Now, as an adult, I can read books like The Pigeon Finds a Hot Dog or today's nominee, The Monster At The End Of This Book, and see how unique and creative they are, and how the little tricks that authors use more and more frequently in kid's books -- little asides and scribbles and putting the names of the dinosaurs onto the furniture in the room (in the book How Do Dinosaurs Say Goodnight?) or the incredibly detailed drawings combined with the advice on the inside covers of What Are YOU So Grumpy About?, little tricks like that, help encourage kids to read.
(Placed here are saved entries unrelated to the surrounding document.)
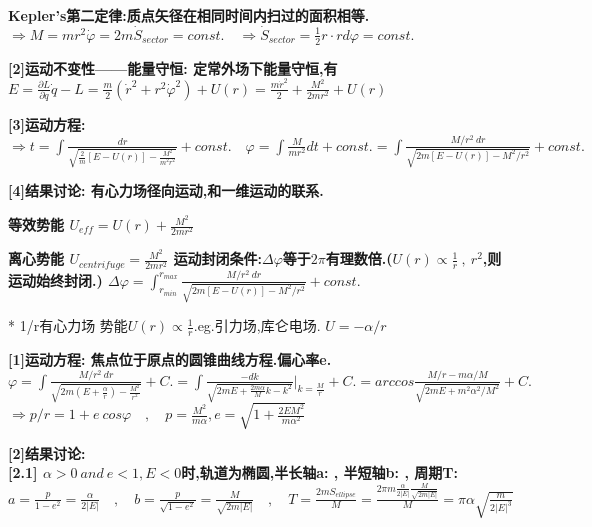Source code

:         \bf{Kepler's第二定律}:质点矢径在相同时间内扫过的面积相等.
            $\Rightarrow M = m r^2 \dot \varphi = 2 m \dot S_{sector} = const.\quad \Rightarrow \dot S_{sector} = \frac{1}{2} r \cdot r d\varphi = const.$
    
        \bf{[2]运动不变性——能量守恒}: 定常外场下能量守恒,有
            $E = \frac{\partial L}{\partial \dot q}\dot q - L = \frac{m}{2} (\dot r^2 + r^2 \dot \varphi ^2) + U(r) = \frac{m \dot r^2}{2} + \frac{M^2}{2mr^2} + U(r)$
    
        \bf{[3]运动方程}:
            $\Rightarrow t = \int \frac{d r}{\sqrt{\frac{2}{m}[E-U(r)] - \frac{M^2}{m^2 r^2}}} + const. \quad \varphi = \int \frac{M}{m r^2} d t  + const.= \int \frac{M/r^2\ dr}{\sqrt{2m [E-U(r)] - M^2/r^2}} + const.$
    
        \bf{[4]结果讨论}: 有心力场径向运动,和一维运动的联系.
    
        \bf{等效势能}
            $U_{eff} = U(r) + \frac{M^2}{2mr^2}$
    
        \bf{离心势能}
            $U_{centrifuge} = \frac{M^2}{2mr^2}$
            运动封闭条件:$\Delta \varphi$等于$2\pi$有理数倍.\quad($U(r) \propto \frac{1}{r}\ ,\ r^2$,则运动始终封闭.)
            $\Delta \varphi = \int_{r_{min}} ^{r_{max}} \frac{M/r^2\ dr}{\sqrt{2m [E-U(r)] - M^2/r^2}} + const.$
    

        * 1/r有心力场
        势能$U(r) \propto \frac{1}{r}$.\quad eg.引力场,库仑电场.
            $U = - \alpha / r$
            
        \bf{[1]运动方程}: 焦点位于原点的圆锥曲线方程.\quad 偏心率e.
            $\varphi = \int \frac{M/r^2\ dr}{\sqrt{2m (E+\frac{\alpha}{r}) - \frac{M^2}{r^2}}} + C. = \int \frac{-dk}{\sqrt{2mE + \frac{2m\alpha}{M}k - k^2}}|_{k = \frac{M}{r}} + C. = arccos\frac{M/r - m\alpha /M}{\sqrt{2mE + m^2 \alpha ^2 /M^2}} + C.$
            $\Rightarrow p/r = 1 + e \ cos \varphi \quad , \quad p = \frac{M^2}{m\alpha} , e = \sqrt{1 + \frac{2 E M^2}{m \alpha^2}}$
            
        \bf{[2]结果讨论}: \\
        
        \bf{[2.1] $\alpha > 0\ and\ e<1, E<0$时,轨道为椭圆}\quad,半长轴a: \quad , 半短轴b: \quad , 周期T:
        $a = \frac{p}{1-e^2} = \frac{\alpha}{2|E|} \quad , \quad b = \frac{p}{\sqrt{1-e^2}} = \frac{M}{\sqrt{2m|E|}} \quad , \quad T = \frac{2mS_{ellipse}}{M} = \frac{2\pi m \frac{\alpha}{2|E|} \frac{M}{\sqrt{2m|E|}}}{M} = \pi \alpha \sqrt{\frac{m}{2|E|^3}} $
They do that, encourage kids to read with those little gimmicks and fourth-wall-breakers, by making reading fun and sneaking reading into the pictures: when a kid reads How Do Dinosaurs Say Goodnight and examines the picture of the dinosaur roaring around its room and sees the name of the dinosaur written on the bedpost, that kid has just learned something (and read). When a parent lingers on a page in What are YOU So Grumpy About? to read the hilarious names of the cereals mentioned in that book, the kid gets more drawn into the book and learns that pictures and words combine into an image.

And when the pigeon turns to the reader and asks Can you believe this guy?, kids are pulled right into that story as quickly as if they were a Jasper Fforde character.

All of those little tricks are great methods for getting a kid to like a book even more -- even more than he or she would on its own, even more than he or she will when you, mom or dad, read the book to that kid and do the voices and draw them in.

And The Best of those books, books that draw kids in through literary techniques that kids love, is also the earliest of all books that I can remember that broke the fourth wall and drew me into the world of the book -- and the book into my world.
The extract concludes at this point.